4) Applied one coat of epoxy as described next.

*Always wear chemical resistant gloves, I use the blue Nitrate cloves
that the tools trucks (Snap-On, Mac) sell to local automotive and
diesel garage mechanics. I use small cotton rags from t-shirts. 
Hold arrow at nock or point end, make one long continuous swipe
from end to end. Then rotate shaft 180 degrees and do again. (Do 
not attempt to double wipe on same side, the rag will stick to
the first coat).

5) After epoxy dries, check for raised grain. Remove if needed.

6) Apply a second coat of epoxy.

7) I will mark the shafts for my crown. I use 2 inch masking tape
at the crown line. I then spray the crowns on, (I usually use Krylon
enamels, and usually 2 coats will be enough). **If you are going to
use fluorescent colors, always spray a basecoat of white first.**

8) After crown dries, apply cresting lines (Testors model paints work great).

9) After crown and cresting are COMPLETELY dry, spray or brush the 
crown and crestings with a thin coat of Min Wax Water Based 
Polyacyrlic (blue can).

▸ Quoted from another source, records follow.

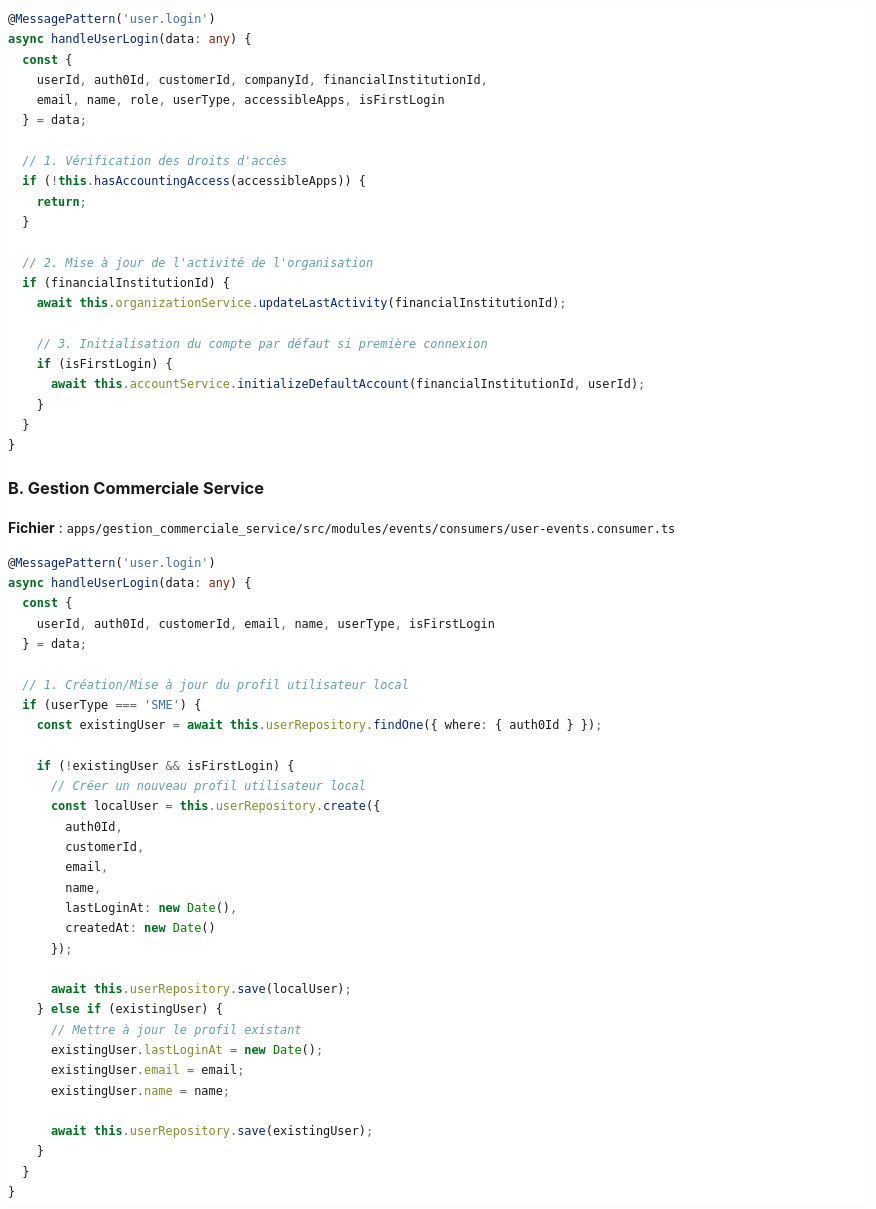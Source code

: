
 ```typescript
@MessagePattern('user.login')
async handleUserLogin(data: any) {
  const { 
    userId, auth0Id, customerId, companyId, financialInstitutionId,
    email, name, role, userType, accessibleApps, isFirstLogin 
  } = data;

  // 1. Vérification des droits d'accès
  if (!this.hasAccountingAccess(accessibleApps)) {
    return;
  }

  // 2. Mise à jour de l'activité de l'organisation
  if (financialInstitutionId) {
    await this.organizationService.updateLastActivity(financialInstitutionId);
    
    // 3. Initialisation du compte par défaut si première connexion
    if (isFirstLogin) {
      await this.accountService.initializeDefaultAccount(financialInstitutionId, userId);
    }
  }
}
```

### B. Gestion Commerciale Service

**Fichier** : `apps/gestion_commerciale_service/src/modules/events/consumers/user-events.consumer.ts`

```typescript
@MessagePattern('user.login')
async handleUserLogin(data: any) {
  const { 
    userId, auth0Id, customerId, email, name, userType, isFirstLogin 
  } = data;

  // 1. Création/Mise à jour du profil utilisateur local
  if (userType === 'SME') {
    const existingUser = await this.userRepository.findOne({ where: { auth0Id } });
    
    if (!existingUser && isFirstLogin) {
      // Créer un nouveau profil utilisateur local
      const localUser = this.userRepository.create({
        auth0Id,
        customerId,
        email,
        name,
        lastLoginAt: new Date(),
        createdAt: new Date()
      });
      
      await this.userRepository.save(localUser);
    } else if (existingUser) {
      // Mettre à jour le profil existant
      existingUser.lastLoginAt = new Date();
      existingUser.email = email;
      existingUser.name = name;
      
      await this.userRepository.save(existingUser);
    }
  }
}
```

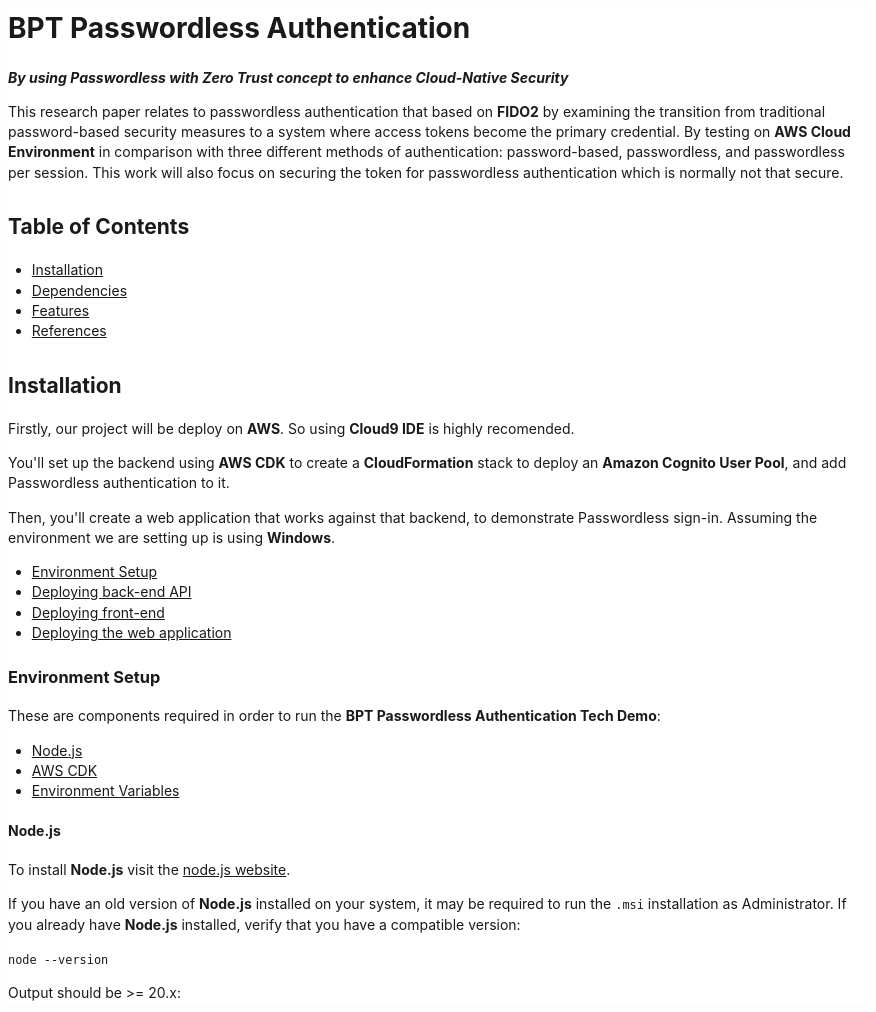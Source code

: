 # BPT Passwordless Authentication

_**By using Passwordless with Zero Trust concept to enhance Cloud-Native Security**_

This research paper relates to passwordless authentication that based on **FIDO2** by examining the transition from traditional password-based security measures to a system where access tokens become the primary credential. By testing on **AWS Cloud Environment** in comparison with three different methods of authentication: password-based, passwordless, and passwordless per session. This work will also focus on securing the token for passwordless authentication which is normally not that secure.


## Table of Contents

- [Installation](#installation)
- [Dependencies](#dependencies)
- [Features](#features)
- [References](#references)


## Installation

Firstly, our project will be deploy on **AWS**. So using **Cloud9 IDE** is highly recomended.

You'll  set up the backend using **AWS CDK** to create a **CloudFormation** stack to deploy an **Amazon Cognito User Pool**, and add Passwordless authentication to it.

Then, you'll create a web application that works against that backend, to demonstrate Passwordless sign-in. Assuming the environment we are setting up is using **Windows**.

- [Environment Setup](#environment-setup)
- [Deploying back-end API](#deploy-back-end-api)
- [Deploying front-end](#deploy-front-end)
- [Deploying the web application](#deploying-the-web-application)

### Environment Setup

These are components required in order to run the **BPT Passwordless Authentication Tech Demo**:

- [Node.js](#nodejs)
- [AWS CDK](#aws-cdk)
- [Environment Variables](#environment-variables)

#### Node.js

To install **Node.js** visit the [node.js website](https://nodejs.org/en).

If you have an old version of **Node.js** installed on your system, it may be required to run the ``.msi`` installation as Administrator.
If you already have **Node.js** installed, verify that you have a compatible version:

```
node --version
```
Output should be >= 20.x:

I prefer to brush mine on while shaft is in my
crester. (I use an Arrow Specialties crester).

10) After poly dries, apply second coat.

11) After letting poly dry an hour, apply first coat of epoxy over 
entire shaft. Make sure to check wiping rag for paint residue 
after first arrow to insure that acetone is not attacking cresting 
and crown. If paint is being attacked, crest the arrow if 
needed, and give another coat of poly over all arrows. Some
paint will show up from the nock end where there wasn't any epoxy.

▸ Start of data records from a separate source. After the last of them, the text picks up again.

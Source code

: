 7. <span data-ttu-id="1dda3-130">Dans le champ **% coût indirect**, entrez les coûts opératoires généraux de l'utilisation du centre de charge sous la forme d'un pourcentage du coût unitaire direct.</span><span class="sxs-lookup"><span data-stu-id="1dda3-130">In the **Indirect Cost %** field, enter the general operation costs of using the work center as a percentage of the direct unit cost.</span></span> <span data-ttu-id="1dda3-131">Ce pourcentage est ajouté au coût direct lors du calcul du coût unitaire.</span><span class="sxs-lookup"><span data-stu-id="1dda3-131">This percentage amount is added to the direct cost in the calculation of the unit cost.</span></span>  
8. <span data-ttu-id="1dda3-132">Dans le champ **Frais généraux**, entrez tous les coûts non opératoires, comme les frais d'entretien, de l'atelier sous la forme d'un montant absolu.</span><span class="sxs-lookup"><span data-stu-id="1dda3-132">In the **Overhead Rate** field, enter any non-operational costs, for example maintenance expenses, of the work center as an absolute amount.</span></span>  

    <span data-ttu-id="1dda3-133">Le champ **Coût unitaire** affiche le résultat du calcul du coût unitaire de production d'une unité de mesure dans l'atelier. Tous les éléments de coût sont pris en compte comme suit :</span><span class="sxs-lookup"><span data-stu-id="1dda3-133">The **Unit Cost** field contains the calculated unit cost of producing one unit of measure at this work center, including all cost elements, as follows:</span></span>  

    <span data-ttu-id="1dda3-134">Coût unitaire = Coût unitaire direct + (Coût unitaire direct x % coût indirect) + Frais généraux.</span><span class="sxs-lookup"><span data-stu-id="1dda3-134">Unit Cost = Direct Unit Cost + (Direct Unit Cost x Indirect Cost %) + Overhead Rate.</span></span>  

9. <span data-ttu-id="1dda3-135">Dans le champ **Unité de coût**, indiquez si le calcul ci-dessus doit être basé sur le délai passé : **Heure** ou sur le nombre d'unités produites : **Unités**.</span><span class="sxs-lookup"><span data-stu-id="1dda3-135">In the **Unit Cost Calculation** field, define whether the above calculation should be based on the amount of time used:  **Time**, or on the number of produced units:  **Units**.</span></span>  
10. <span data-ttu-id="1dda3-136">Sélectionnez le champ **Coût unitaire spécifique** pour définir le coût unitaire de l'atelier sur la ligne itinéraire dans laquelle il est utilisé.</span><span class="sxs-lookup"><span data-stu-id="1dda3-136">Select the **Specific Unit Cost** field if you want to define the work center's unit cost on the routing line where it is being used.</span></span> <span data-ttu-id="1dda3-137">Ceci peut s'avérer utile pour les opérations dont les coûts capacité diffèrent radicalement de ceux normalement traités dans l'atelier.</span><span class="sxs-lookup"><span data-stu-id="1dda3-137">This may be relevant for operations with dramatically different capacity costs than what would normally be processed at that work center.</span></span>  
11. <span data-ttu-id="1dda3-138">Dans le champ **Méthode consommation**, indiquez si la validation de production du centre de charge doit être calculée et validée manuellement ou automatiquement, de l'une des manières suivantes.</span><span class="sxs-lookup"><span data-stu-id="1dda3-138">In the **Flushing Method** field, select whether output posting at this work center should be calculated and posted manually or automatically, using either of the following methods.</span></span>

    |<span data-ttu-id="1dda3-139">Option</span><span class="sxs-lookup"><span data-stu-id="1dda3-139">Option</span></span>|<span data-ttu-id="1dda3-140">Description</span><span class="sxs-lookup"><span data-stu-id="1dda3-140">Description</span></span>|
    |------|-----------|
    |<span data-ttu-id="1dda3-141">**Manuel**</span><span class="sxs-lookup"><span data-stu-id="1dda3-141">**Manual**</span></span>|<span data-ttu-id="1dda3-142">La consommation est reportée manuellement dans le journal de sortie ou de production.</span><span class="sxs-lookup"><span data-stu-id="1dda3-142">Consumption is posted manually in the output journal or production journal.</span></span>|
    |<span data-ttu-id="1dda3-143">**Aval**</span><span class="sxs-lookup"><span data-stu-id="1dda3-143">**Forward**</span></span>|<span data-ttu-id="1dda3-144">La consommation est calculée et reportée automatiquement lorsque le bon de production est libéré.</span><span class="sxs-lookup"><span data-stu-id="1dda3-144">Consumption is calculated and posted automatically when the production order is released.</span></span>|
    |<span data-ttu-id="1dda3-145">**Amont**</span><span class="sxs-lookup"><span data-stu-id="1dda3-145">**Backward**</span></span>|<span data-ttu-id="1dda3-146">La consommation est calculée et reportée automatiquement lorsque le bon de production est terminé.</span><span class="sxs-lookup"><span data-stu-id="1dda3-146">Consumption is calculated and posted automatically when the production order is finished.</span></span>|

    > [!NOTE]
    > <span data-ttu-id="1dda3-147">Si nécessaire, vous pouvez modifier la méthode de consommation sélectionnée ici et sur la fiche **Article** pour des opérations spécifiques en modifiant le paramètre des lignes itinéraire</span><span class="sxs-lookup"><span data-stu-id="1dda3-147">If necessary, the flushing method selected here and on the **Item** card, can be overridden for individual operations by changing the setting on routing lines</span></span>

12) If all is ok, I will usually put on 5 to 7 coats of epoxy, 
make sure to smooth out finish very lightly with 0000 steel wool
between all coats. 

13) I then set nocks using Duco cement, and mount feathers with either 
Bohning Fletch Tape or regular super glues (not the gel stuff).
I prefer the tape. This makes for easy feather repair if needed. 
Make sure to remove any excess epoxy from the nock taper first, 
the cement will stick better. I do this with the small blade of my 
pocket knife.


----------



## OkieJ (Feb 2, 2005)

I always used leather dye for caps. Comes in a lot of different colors.


----------



## Thin Man (Feb 18, 2012)

Leather dye is great stuff. I did some solid yellow shafts that came out nice and bright. I've also used the white leather dye but got more of a ghostly, pale white ... not at all like a vivid white paint would look.


----------